(Material provided)

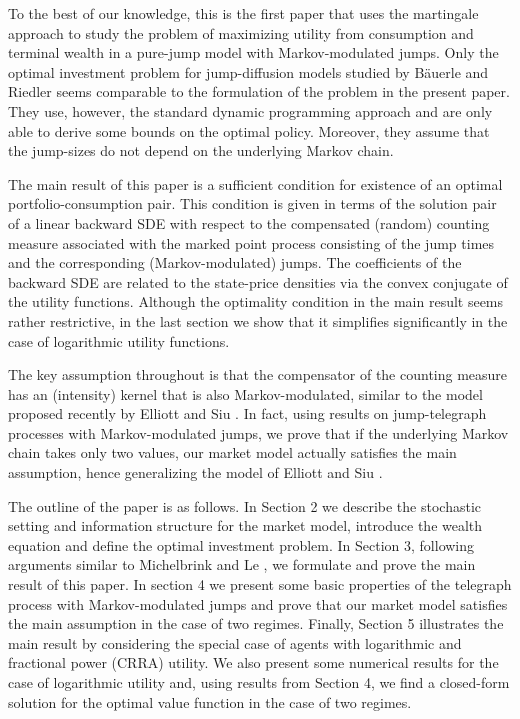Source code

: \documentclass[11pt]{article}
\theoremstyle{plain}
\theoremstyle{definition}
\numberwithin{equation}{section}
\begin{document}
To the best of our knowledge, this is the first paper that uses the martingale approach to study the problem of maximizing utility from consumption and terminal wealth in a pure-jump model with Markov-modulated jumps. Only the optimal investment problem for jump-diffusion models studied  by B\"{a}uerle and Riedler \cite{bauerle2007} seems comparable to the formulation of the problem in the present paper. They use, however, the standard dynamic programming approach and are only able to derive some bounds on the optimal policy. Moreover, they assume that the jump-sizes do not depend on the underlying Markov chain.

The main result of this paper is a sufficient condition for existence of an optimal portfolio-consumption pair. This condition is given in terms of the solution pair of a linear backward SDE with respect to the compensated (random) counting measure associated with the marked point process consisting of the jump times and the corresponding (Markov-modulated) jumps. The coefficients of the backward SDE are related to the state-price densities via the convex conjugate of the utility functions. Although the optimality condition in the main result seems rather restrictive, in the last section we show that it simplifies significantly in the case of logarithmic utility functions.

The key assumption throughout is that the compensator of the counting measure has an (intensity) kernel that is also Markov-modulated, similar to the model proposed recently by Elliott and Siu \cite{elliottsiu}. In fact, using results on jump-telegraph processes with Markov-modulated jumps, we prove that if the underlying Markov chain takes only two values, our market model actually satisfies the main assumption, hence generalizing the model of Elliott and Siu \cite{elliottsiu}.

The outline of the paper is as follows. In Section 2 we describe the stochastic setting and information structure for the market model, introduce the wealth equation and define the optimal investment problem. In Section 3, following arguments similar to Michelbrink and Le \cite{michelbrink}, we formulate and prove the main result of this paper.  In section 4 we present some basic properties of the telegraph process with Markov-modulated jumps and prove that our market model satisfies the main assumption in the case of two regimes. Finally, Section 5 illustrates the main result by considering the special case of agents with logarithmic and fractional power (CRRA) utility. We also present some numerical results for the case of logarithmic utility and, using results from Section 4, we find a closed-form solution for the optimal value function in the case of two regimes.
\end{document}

(End Material provided)
(Material provided)

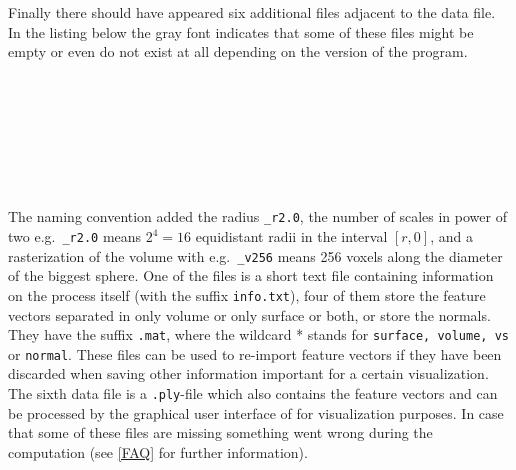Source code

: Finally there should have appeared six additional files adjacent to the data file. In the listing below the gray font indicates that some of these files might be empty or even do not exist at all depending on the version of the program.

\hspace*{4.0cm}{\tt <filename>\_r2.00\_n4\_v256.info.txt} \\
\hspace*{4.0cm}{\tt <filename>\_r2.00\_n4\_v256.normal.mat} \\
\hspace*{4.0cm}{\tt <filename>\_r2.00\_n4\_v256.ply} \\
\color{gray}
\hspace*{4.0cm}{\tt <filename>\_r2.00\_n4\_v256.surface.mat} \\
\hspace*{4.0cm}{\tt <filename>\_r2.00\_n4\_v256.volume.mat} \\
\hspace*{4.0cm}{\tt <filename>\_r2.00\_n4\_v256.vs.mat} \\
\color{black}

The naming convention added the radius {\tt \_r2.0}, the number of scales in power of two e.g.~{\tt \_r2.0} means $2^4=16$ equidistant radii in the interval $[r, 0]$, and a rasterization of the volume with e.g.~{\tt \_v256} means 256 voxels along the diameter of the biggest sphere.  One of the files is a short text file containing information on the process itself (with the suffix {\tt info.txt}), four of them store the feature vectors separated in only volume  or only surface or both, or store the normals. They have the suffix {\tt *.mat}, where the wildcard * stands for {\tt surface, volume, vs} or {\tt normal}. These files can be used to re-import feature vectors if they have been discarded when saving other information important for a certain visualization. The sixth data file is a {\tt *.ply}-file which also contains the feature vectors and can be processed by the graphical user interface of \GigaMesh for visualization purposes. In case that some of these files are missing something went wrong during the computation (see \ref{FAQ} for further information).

(End Material provided)
(Material provided)

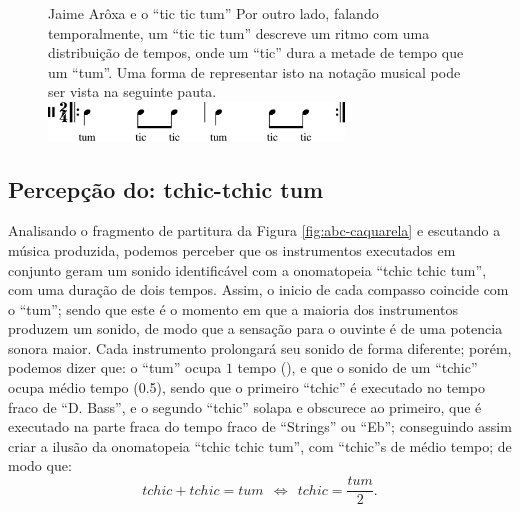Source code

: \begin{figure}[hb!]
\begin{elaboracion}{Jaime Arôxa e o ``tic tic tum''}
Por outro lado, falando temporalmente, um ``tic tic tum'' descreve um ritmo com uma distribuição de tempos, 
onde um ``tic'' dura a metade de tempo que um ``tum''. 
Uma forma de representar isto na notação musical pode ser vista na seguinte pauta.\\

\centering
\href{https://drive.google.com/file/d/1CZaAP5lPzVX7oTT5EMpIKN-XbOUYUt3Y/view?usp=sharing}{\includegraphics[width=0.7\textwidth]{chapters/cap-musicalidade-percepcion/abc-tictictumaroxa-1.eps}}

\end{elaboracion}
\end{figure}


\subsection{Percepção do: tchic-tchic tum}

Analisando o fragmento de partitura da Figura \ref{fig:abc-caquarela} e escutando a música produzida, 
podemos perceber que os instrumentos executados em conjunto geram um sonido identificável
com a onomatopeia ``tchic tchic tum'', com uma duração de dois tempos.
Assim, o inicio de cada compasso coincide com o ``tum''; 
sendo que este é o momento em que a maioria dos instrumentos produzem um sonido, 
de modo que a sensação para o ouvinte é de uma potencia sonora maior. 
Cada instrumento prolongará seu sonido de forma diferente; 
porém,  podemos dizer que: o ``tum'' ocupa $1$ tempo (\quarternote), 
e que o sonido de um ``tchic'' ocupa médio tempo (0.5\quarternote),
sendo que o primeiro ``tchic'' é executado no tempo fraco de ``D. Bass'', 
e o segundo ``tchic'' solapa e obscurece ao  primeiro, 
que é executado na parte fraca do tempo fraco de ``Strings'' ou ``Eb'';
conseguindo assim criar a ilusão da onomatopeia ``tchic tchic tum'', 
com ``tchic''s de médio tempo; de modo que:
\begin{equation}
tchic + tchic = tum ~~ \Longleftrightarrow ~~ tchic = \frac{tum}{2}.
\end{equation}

(End Material provided)

◆ Problem statement
Across the records above, count the lines holding "They" and reply with that number alone.

◆ Reply
2